__REQUIRED WORK__
Within the records, find every line that includes the word "Attack" and copy it.

Top of THE DATA

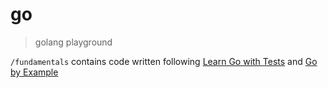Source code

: # go

> golang playground

`/fundamentals` contains code written following [Learn Go with Tests](https://quii.gitbook.io/learn-go-with-tests) and [Go by Example](https://gobyexample.com/)
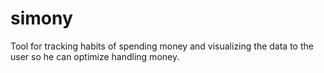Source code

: # simony
Tool for tracking habits of spending money and visualizing the data to the user so he can optimize handling money. 
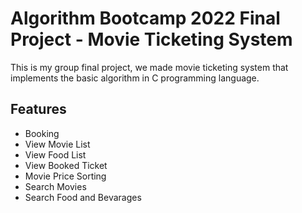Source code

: # Algorithm Bootcamp 2022 Final Project - Movie Ticketing System 
This is my group final project, we made movie ticketing system that implements the basic algorithm in C programming language.

## Features
- Booking
- View Movie List
- View Food List
- View Booked Ticket
- Movie Price Sorting
- Search Movies
- Search Food and Bevarages

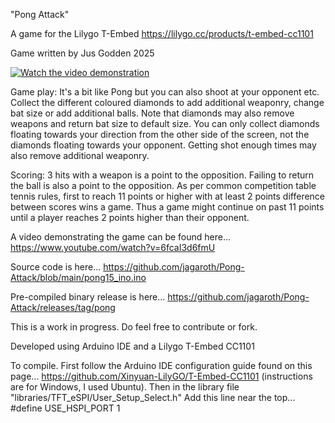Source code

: "Pong Attack"

A game for the Lilygo T-Embed
https://lilygo.cc/products/t-embed-cc1101

Game written by Jus Godden 2025

[![Watch the video demonstration](https://i.ytimg.com/an_webp/6fcaI3d6fmU/mqdefault_6s.webp)](https://www.youtube.com/watch?v=6fcaI3d6fmU)

Game play:
It's a bit like Pong but you can also shoot at your opponent etc.
Collect the different coloured diamonds to add additional weaponry, change bat size or add additional balls.
Note that diamonds may also remove weapons and return bat size to default size.
You can only collect diamonds floating towards your direction from the other side of the screen, not the diamonds floating towards your opponent.
Getting shot enough times may also remove additional weaponry.

Scoring:
3 hits with a weapon is a point to the opposition. Failing to return the ball is also a point to the opposition.
As per common competition table tennis rules, first to reach 11 points or higher with at least 2 points difference between scores wins a game.
Thus a game might continue on past 11 points until a player reaches 2 points higher than their opponent.

A video demonstrating the game can be found here...
https://www.youtube.com/watch?v=6fcaI3d6fmU

Source code is here...
https://github.com/jagaroth/Pong-Attack/blob/main/pong15_ino.ino

Pre-compiled binary release is here...
https://github.com/jagaroth/Pong-Attack/releases/tag/pong

This is a work in progress.
Do feel free to contribute or fork.

Developed using Arduino IDE and a Lilygo T-Embed CC1101

To compile. First follow the Arduino IDE configuration guide found on this page...
https://github.com/Xinyuan-LilyGO/T-Embed-CC1101
(instructions are for Windows, I used Ubuntu).
Then in the library file "libraries/TFT_eSPI/User_Setup_Select.h"
Add this line near the top...
#define USE_HSPI_PORT 1
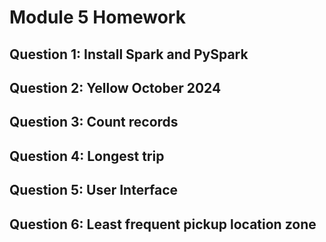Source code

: # Module 5 Homework

## Question 1: Install Spark and PySpark


## Question 2: Yellow October 2024


## Question 3: Count records


## Question 4: Longest trip


## Question 5: User Interface


## Question 6: Least frequent pickup location zone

Bottom of THE DATA

__EXERCISE RESULT__
: "Pong Attack"
https://github.com/jagaroth/Pong-Attack/blob/main/pong15_ino.ino
https://github.com/jagaroth/Pong-Attack/releases/tag/pong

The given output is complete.